◆ **Exercise prompt**
Please restate word for word the lines of the entries below from the one with "- **[2]** Setup" to the one with "Wiki Pics Trivia", inclusive, and leave out every picture.
◆ ◆ ◆ ◆ ◆ ◆ ◆
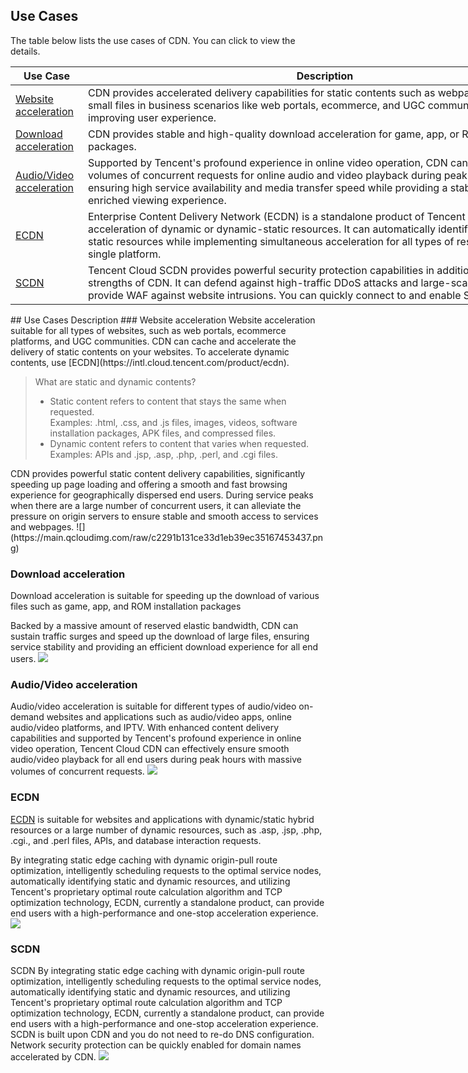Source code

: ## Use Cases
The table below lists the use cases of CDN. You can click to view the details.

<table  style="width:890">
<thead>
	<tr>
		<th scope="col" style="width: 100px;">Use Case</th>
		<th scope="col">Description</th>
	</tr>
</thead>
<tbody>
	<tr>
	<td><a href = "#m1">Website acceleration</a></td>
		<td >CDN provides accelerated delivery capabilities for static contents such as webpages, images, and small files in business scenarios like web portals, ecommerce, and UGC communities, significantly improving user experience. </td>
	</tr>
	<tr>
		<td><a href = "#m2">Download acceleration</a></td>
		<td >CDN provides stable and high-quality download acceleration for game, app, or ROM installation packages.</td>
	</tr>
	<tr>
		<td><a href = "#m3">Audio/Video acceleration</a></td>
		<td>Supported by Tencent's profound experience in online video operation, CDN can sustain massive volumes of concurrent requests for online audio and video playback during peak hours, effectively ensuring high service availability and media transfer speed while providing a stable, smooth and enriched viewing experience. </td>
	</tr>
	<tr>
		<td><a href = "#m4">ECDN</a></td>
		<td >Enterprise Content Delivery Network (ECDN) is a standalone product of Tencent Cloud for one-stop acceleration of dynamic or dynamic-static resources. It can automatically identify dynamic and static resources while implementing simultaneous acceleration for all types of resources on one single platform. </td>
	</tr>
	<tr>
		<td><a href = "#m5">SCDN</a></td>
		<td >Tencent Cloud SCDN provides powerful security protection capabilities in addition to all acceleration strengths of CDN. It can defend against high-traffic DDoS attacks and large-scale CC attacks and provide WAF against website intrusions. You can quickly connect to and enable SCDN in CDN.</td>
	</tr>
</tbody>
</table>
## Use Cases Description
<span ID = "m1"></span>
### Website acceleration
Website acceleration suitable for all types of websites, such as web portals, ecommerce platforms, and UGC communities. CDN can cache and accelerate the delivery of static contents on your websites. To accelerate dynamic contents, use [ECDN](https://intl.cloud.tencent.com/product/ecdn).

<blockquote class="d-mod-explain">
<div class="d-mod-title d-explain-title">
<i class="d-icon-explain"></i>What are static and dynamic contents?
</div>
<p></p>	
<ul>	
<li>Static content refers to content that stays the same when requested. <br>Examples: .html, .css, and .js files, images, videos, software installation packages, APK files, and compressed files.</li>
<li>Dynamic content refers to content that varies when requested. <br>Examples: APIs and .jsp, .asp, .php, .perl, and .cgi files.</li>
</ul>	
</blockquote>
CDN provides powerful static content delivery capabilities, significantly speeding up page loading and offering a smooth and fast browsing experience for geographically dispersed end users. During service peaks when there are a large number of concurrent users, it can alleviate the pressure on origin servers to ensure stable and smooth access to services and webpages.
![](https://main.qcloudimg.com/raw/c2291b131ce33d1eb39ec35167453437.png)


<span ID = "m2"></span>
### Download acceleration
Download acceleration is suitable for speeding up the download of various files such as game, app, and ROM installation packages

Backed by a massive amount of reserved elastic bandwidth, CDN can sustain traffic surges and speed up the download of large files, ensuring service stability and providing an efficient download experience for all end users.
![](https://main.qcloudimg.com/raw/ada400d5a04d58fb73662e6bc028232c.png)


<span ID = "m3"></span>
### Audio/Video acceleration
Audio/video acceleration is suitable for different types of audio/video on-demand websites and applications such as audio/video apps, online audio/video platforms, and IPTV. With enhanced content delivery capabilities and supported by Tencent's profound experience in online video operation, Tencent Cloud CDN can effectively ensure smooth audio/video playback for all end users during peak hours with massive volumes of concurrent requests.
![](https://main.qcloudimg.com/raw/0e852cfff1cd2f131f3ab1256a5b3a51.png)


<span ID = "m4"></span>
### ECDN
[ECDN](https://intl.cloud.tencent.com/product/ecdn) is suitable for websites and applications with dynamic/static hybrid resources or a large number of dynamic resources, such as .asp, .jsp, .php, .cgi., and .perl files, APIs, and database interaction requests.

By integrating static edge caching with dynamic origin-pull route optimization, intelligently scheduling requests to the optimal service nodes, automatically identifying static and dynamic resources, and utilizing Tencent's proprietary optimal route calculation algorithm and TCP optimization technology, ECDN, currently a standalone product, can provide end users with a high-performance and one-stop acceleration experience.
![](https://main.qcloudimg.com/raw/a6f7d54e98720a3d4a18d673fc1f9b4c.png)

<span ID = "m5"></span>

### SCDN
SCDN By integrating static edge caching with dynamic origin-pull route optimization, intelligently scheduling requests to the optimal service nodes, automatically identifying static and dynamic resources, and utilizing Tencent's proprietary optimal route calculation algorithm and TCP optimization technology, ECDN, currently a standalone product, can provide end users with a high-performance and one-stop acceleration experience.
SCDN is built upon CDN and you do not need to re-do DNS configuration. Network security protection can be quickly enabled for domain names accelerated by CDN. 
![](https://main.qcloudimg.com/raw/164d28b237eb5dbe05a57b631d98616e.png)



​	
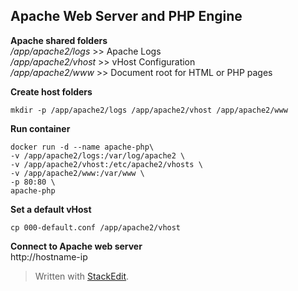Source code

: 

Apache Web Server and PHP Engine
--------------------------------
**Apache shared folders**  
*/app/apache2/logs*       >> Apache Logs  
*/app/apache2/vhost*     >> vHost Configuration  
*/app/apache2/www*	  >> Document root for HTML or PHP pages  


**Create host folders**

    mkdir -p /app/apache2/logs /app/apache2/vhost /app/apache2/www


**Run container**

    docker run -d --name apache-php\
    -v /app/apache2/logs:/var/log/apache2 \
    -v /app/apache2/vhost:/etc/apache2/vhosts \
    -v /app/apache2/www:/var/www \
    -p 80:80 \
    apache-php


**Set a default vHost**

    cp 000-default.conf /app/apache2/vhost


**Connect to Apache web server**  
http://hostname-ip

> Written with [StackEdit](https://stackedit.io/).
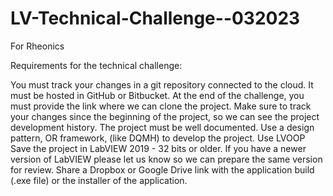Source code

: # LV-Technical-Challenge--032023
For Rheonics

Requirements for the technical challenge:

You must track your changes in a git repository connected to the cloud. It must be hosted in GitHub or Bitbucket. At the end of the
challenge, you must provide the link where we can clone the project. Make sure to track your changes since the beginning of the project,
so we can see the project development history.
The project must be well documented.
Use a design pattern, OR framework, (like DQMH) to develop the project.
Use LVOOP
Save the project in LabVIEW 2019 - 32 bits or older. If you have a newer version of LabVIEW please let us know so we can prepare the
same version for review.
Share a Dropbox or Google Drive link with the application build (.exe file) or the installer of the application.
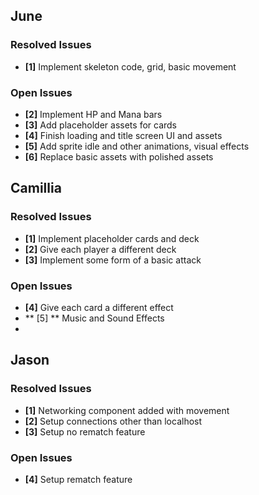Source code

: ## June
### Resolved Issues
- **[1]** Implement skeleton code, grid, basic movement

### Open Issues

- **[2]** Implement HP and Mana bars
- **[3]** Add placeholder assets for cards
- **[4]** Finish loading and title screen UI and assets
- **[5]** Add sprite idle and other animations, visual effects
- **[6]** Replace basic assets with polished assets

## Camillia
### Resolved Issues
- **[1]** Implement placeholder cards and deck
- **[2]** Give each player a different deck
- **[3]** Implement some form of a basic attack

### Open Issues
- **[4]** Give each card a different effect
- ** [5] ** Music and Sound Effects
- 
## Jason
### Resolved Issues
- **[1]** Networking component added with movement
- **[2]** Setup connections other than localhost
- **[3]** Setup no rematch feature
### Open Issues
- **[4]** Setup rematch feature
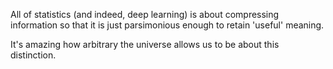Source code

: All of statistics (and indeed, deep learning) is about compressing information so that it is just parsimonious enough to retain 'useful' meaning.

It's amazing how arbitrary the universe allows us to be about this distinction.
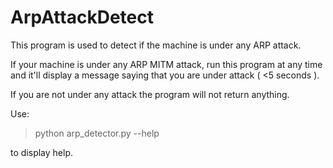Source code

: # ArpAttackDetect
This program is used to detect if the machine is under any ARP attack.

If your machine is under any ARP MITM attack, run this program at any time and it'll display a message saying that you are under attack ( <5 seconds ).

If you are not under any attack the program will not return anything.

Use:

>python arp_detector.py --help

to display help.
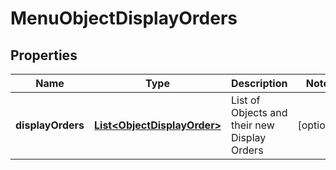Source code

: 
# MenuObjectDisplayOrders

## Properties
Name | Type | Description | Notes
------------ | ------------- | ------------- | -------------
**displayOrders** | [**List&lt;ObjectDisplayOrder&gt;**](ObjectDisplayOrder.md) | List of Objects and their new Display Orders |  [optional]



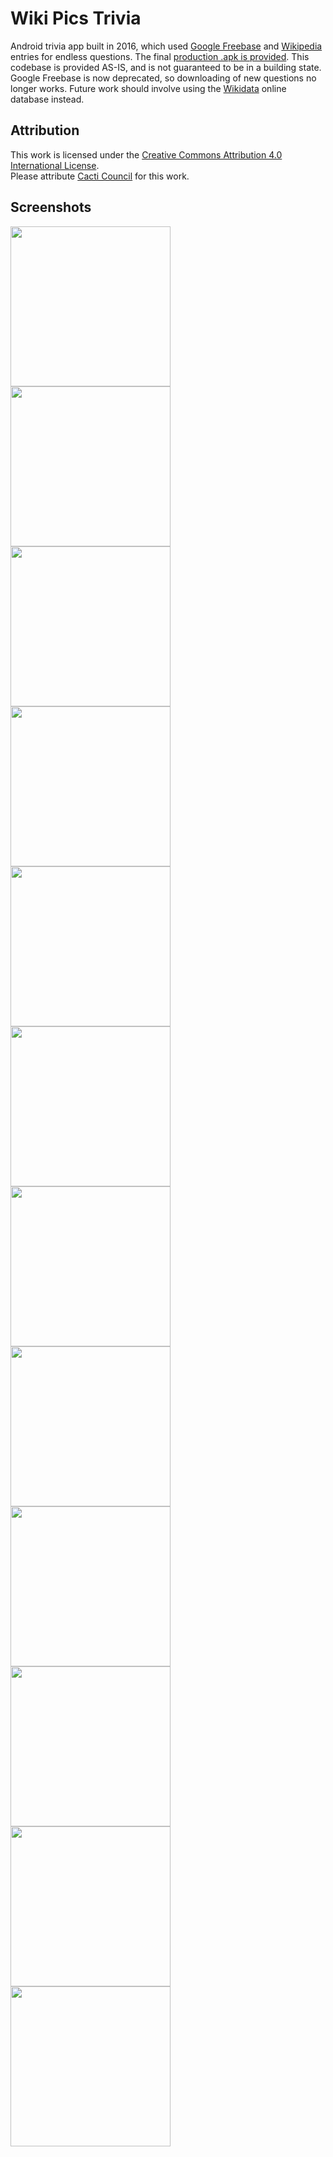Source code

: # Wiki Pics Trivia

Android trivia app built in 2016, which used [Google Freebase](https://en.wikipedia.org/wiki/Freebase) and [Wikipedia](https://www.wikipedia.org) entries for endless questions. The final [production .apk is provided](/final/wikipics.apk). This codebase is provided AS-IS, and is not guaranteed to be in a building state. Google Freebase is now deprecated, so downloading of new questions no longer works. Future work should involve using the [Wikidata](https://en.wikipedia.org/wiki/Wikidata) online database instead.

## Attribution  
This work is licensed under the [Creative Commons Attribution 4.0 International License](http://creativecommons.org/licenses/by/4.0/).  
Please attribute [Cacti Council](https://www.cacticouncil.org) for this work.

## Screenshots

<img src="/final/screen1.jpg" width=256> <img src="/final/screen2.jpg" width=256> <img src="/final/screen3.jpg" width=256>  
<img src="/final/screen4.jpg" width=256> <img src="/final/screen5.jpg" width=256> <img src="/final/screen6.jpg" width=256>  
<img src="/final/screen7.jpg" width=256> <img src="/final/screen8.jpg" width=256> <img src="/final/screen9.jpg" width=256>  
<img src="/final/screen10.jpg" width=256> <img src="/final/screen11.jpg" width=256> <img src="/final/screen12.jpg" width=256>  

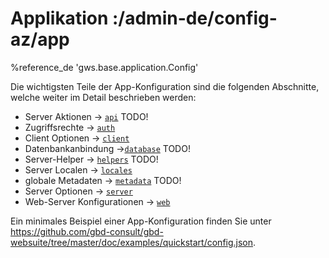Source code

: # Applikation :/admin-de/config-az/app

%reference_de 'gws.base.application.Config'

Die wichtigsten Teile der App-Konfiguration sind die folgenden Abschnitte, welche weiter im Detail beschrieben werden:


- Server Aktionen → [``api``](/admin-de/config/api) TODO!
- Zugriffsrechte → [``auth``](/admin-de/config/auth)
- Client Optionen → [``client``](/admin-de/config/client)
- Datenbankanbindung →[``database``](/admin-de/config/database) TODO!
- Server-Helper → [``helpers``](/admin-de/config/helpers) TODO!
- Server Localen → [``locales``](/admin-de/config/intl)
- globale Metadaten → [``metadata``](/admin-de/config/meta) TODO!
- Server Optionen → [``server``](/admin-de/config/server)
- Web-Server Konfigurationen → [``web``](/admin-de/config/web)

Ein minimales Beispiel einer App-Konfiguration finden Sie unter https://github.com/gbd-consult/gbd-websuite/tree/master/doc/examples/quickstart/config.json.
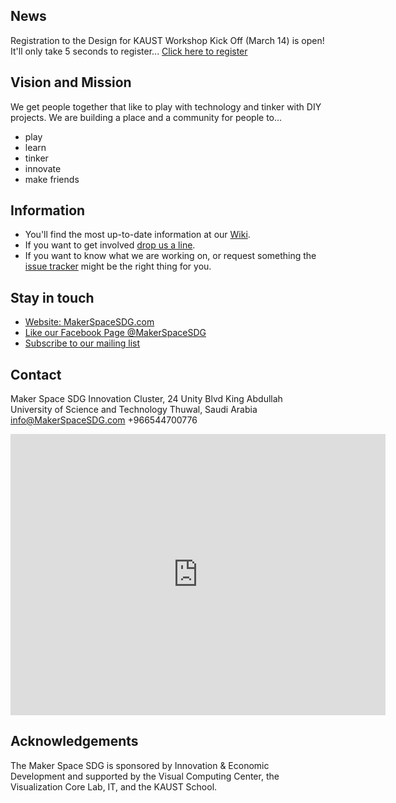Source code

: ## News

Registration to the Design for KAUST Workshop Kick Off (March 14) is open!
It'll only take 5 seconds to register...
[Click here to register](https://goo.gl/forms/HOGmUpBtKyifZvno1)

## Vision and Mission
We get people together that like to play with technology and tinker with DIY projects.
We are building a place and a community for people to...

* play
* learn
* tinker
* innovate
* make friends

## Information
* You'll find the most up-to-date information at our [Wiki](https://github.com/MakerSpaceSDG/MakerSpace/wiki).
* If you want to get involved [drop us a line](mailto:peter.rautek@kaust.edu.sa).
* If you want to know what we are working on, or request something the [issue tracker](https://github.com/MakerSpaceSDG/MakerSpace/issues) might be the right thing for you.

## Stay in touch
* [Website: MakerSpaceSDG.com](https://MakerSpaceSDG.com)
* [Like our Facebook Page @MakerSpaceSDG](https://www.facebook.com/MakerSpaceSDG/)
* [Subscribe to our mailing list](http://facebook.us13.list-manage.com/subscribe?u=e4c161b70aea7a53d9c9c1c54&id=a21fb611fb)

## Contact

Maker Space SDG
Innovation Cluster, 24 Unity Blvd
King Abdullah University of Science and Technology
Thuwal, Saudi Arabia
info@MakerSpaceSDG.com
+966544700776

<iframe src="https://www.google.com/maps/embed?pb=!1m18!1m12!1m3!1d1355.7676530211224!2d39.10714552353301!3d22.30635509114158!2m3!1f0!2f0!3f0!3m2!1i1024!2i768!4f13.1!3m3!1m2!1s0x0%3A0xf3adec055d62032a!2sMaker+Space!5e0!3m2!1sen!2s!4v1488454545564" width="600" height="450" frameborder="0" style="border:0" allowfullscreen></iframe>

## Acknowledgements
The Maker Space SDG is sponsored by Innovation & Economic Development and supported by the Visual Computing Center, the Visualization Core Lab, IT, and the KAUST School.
◆ ◆ ◆ ◆ ◆ ◆ ◆
◆ **The completed task**
- **[2]** Setup connections other than localhost
- **[3]** Setup no rematch feature
### Open Issues
- **[4]** Setup rematch feature
Source code

: All of statistics (and indeed, deep learning) is about compressing information so that it is just parsimonious enough to retain 'useful' meaning.

It's amazing how arbitrary the universe allows us to be about this distinction.
Source code

: # ArpAttackDetect
This program is used to detect if the machine is under any ARP attack.

If your machine is under any ARP MITM attack, run this program at any time and it'll display a message saying that you are under attack ( <5 seconds ).

If you are not under any attack the program will not return anything.

Use:

>python arp_detector.py --help

to display help.
Source code

: 
# MenuObjectDisplayOrders

## Properties
Name | Type | Description | Notes
------------ | ------------- | ------------- | -------------
**displayOrders** | [**List&lt;ObjectDisplayOrder&gt;**](ObjectDisplayOrder.md) | List of Objects and their new Display Orders |  [optional]



Source code

: # Wiki Pics Trivia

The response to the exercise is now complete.